It’s necessary to add the pose deltas as well as blend shape geometry in separate shapes, as defined by the pose_shape and blendshape_name parameters
It's... just too vague. Does it mean I have to add something into the packed folder along side Base.skel? In what format? Is there an example that uses this poseblend component?
william_harley The Toucan example uses this for the wing open and closed pose.
Hello, first, let me say that your tutorials and example files are very helpful. Thank you and SideFx team for those, truely.
But I was diving into the toucan scene file, and I didn't find it using "poseblend" auto rig component. Only the blendshape component. Also didn't see the rig to have a wing open/close functionality? Maybe I missed something, but I really checked...

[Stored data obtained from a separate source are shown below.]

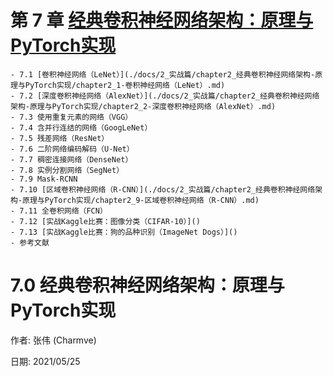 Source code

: # 第 7 章 [经典卷积神经网络架构：原理与PyTorch实现](https://charmve.github.io/computer-vision-in-action/#/chapter2/chapter2)
    - 7.1 [卷积神经网络（LeNet）](./docs/2_实战篇/chapter2_经典卷积神经网络架构-原理与PyTorch实现/chapter2_1-卷积神经网络（LeNet）.md)
    - 7.2 [深度卷积神经网络（AlexNet）](./docs/2_实战篇/chapter2_经典卷积神经网络架构-原理与PyTorch实现/chapter2_2-深度卷积神经网络（AlexNet）.md)
    - 7.3 使用重复元素的网络（VGG）
    - 7.4 含并行连结的网络（GoogLeNet）
    - 7.5 残差网络（ResNet）
    - 7.6 二阶网络编码解码（U-Net）
    - 7.7 稠密连接网络（DenseNet）
    - 7.8 实例分割网络（SegNet）
    - 7.9 Mask-RCNN
    - 7.10 [区域卷积神经网络（R-CNN）](./docs/2_实战篇/chapter2_经典卷积神经网络架构-原理与PyTorch实现/chapter2_9-区域卷积神经网络（R-CNN）.md)
    - 7.11 全卷积网络（FCN）
    - 7.12 [实战Kaggle比赛：图像分类（CIFAR-10）]()
    - 7.13 [实战Kaggle比赛：狗的品种识别（ImageNet Dogs）]()
    - 参考文献


# 7.0 经典卷积神经网络架构：原理与PyTorch实现

作者: 张伟 (Charmve)

日期: 2021/05/25
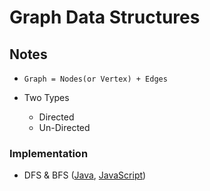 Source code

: # Graph Data Structures

## Notes

- `Graph = Nodes(or Vertex) + Edges`

- Two Types
  - Directed
  - Un-Directed

### Implementation

- DFS & BFS ([Java](Traversal.java), [JavaScript](traversal.js)) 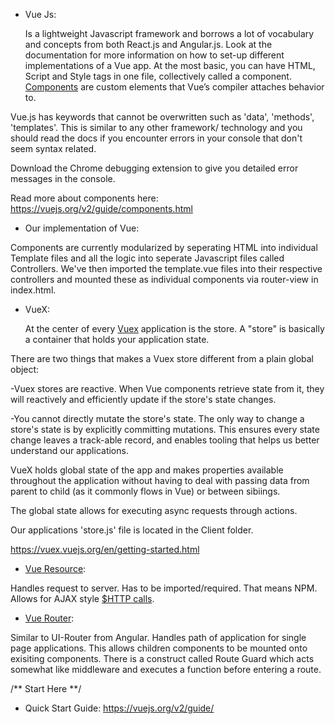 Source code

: - Vue Js:

  Is a lightweight Javascript framework and borrows a lot of vocabulary and concepts from both React.js and Angular.js. Look at the 
documentation for more information on how to set-up different implementations of a Vue app.
  At the most basic, you can have HTML, Script and Style tags in one file, collectively called a component. 
[Components](https://vuejs.org/v2/guide/components.html) are custom elements that Vue’s compiler attaches behavior to.

Vue.js has keywords that cannot be overwritten such as 'data', 'methods', 'templates'. This is similar to any other framework/ technology and you should read the docs if you encounter errors in your console that don't seem syntax related. 

Download the Chrome debugging extension to give you detailed error messages in the console. 

Read more about components here:
https://vuejs.org/v2/guide/components.html

- Our implementation of Vue:

Components are currently modularized by seperating HTML into individual Template files and all the logic into seperate Javascript files called Controllers.
We've then imported the template.vue files into their respective controllers and mounted these as individual components via router-view in index.html. 


- VueX:

  At the center of every [Vuex](https://vuex.vuejs.org/en/getting-started.html) application is the store. A "store" is basically a container that holds your application state.

There are two things that makes a Vuex store different from a plain global object:

-Vuex stores are reactive. When Vue components retrieve state from it, they will reactively and efficiently update if the store's state changes.

-You cannot directly mutate the store's state. The only way to change a store's state is by explicitly committing mutations.
This ensures every state change leaves a track-able record, and enables tooling that helps us better understand our applications.

 VueX holds global state of the app and makes properties available throughout the application without having to deal with
passing data from parent to child (as it commonly flows in Vue) or between sibiings.

The global state allows for executing async requests through actions.

Our applications 'store.js' file is located in the Client folder.

https://vuex.vuejs.org/en/getting-started.html

- [Vue Resource](https://github.com/pagekit/vue-resource/tree/master/docs):

Handles request to server.
Has to be imported/required. That means NPM.
Allows for AJAX style [$HTTP calls](https://github.com/pagekit/vue-resource/blob/master/docs/http.md).


- [Vue Router](https://router.vuejs.org/en/essentials/getting-started.html):

Similar to UI-Router from Angular. Handles path of application for single page applications. This allows children components to be mounted onto exisiting components.
There is a construct called Route Guard which acts somewhat like middleware and executes a function before entering a route.



/** Start Here **/

- Quick Start Guide:
https://vuejs.org/v2/guide/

william_harley The Toucan example uses this for the wing open and closed pose.
Hello, first, let me say that your tutorials and example files are very helpful. Thank you and SideFx team for those, truely.
But I was diving into the toucan scene file, and I didn't find it using "poseblend" auto rig component. Only the blendshape component. Also didn't see the rig to have a wing open/close functionality? Maybe I missed something, but I really checked...
Yeah, I checked as well. The wing open/closed rig doesn't seem to be there. It's in the demo
william_harley The Toucan example uses this for the wing open and closed pose.
Could you please check if the wrong file was uploaded to content library?
Rig from demo video:
The rig from demo video has AbstractControl for wing open/close. But they're missing in the rig from content library:
Ah, sorry about the confusion. It does indeed look like the pose blend wasnt included in the toucan. I will see if we can get that added to the example.
Thank you. Also, will the steam engine rig showcased in Hive be uploaded in the content library in the future as well? I would like to dig into that and understand how the collision was setup.
This was left out somehwat intentionally to get it out quick. The rig was updated between our demo shots and preparing it for the content library, which broke the poses and blend shapes. I'll have to regenerate both again and add them to the example.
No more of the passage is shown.